Cables for ABS and Driving light finished and wired to switches.
Located and unpinned ABS #2 from fuse block.
Run cables and connect ABS relay and it's good to go...... hopefully
Tiger 800 - ABS bypass switch
For any 800 XC Tiger owners viewing this thread here's the process.
You will need:
- 1x relay that has NC (normally closed) circuit. (5-pin usually)
- 1x Inline fuse holder - 20amp Fuse as per ABS #2 Fuse
- 1x push-button engine kill switch (Momentary Switch) - The switch needs to be an N/O type (Normally open)
- Extra length of wiring
- Soldering iron, heatshrink, female spade connectors
The solution involves cutting power to the ABS circuit. A momentary break is all that is required for the system to disable itself.
There are two ABS fuses under the seat. Experimentation from others has found cutting #1 takes a few seconds to disable the system, whilst a break in #2 circuit disables the ABS instantly. #2 is the one you want.
- Put your switch on the handlebars and run the wiring back to the main fuse box area under the seat.
- Lift the fuse block from its location.
- Pull the #2 ABS fuse from the fuse holder.
- Locate the wire on the underside – mine was yellow.
- To remove the wire from the fuse holder, I pushed a small screwdriver down from the top to release a pin. The wire then can be pulled out from below.
- Cut this wire, leaving enough for joining more wire to either end.
- Wire as per the diagram…
- The “live” end goes to 87a on the relay.
- The other end nearest the fuse goes to 30 on the relay.
- One handlebar switch wire goes to 86 on the relay.
- The other handlebar switch wire goes to the positive terminal on the battery via an inline fuse
- Connect a ground to terminal 85 on the relay.
When you push the button, you complete the relay circuit thus opening the relay and cutting the ABS circuit. To re-engage the ABS you just need to cycle the key as per normal, the ABS warning light will come on as normal when the ABS is deactivated
Obviously this is altering the factory wiring and playing with the ABS, so in the interests of safety don't attempt it if you are not confident!"
I turned the rear ABS off on my 1090 couple days ago.
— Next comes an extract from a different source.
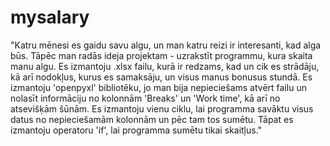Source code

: # mysalary
"Katru mēnesi es gaidu savu algu, un man katru reizi ir interesanti, kad alga būs. Tāpēc man radās ideja projektam - uzrakstīt programmu, kura skaita manu algu. Es izmantoju .xlsx failu, kurā ir redzams, kad un cik es strādāju, kā arī nodokļus, kurus es samaksāju, un visus manus bonusus stundā. Es izmantoju 'openpyxl' bibliotēku, jo man bija nepieciešams atvērt failu un nolasīt informāciju no kolonnām 'Breaks' un 'Work time', kā arī no atsevišķām šūnām. Es izmantoju vienu ciklu, lai programma savāktu visus datus no nepieciešamām kolonnām un pēc tam tos sumētu. Tāpat es izmantoju operatoru 'if', lai programma sumētu tikai skaitļus."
Don't normally. Enjoying the skids and powerslides.
Ended up stomping on the rear brake (as per normal) a bit hot in to 1 corner, and stalled the motor i.e. locking the rear wheel in the loose and 4 lock to lock near highsides later I stopped to unbunch the undies and get the heart rate back to near normal.
I had learned to use it as an aid to ride faster, rather than something turn off or ride around and it nearly bit me in the ass.
Funny what you get used to.
I had almost the same experience on my 07 990 except it was an FI flame out that cut the engine and locked the rear. Was going into an off camber downhill gravel corner.... mine did highside me though and then landed on my left leg.... still living with the fallout 12 yrs and a dozen or so surgeries later
Mate I've already bought shares in Ibuprofen for when I go 60. If you want my agents number sing out...
Wiring is complete for the ABS switch, just need to refit the tank etc and test it out. In the meantime a quick review of the new Mitas E07+ rear
6789 klm from new on a 60/40 mix Road - gravel/sand/ 4wd track @36psi
It has about 2.5mm tread left at the centre of the tire so I reckon another 1K klm and it'll be a slick. By Contrast I got 11K Klm from the old E07 and probably could have pushed it to 13K.
To be honest the grip levels were not much improved so for the extra mileage I'd have the old E07 which i think is a better tire. Will probably get another E07+ ($241.00) as the only thing cheaper I can find is an 805 @ $165.00, but I don't expect it will last past 5K klm and they are prone to puncturing I'm told.
About what I've experienced except I get slightly lower mileage. I got 5,500 from my first rear, then 4,800 from a Motoz GPS. Current E-07+ has 4,700 and probably has a a similar amount of tread as your one.
Still haven't tried a E-07+ front as the current E-07 Dakar will outlast all three rears (currently at 15km, got 19.5 out of the first one). Tenere seems very easy on fronts - better than the V-Strom.
Worst mileage on a Dakar rear was 8,850 and best 10,700. Like you I don't really notice any benefit in the + version.
I'm probably reasonably hard on rears as I'm always traction control off when on gravel and do silly things like the TT where we like to maintain a good average.
Supposedly Dakars are on the way back. Spoke to my tyre supplier on Saturday morning and he reckoned supplier still hasn't stocked them. I told him to give him a rev...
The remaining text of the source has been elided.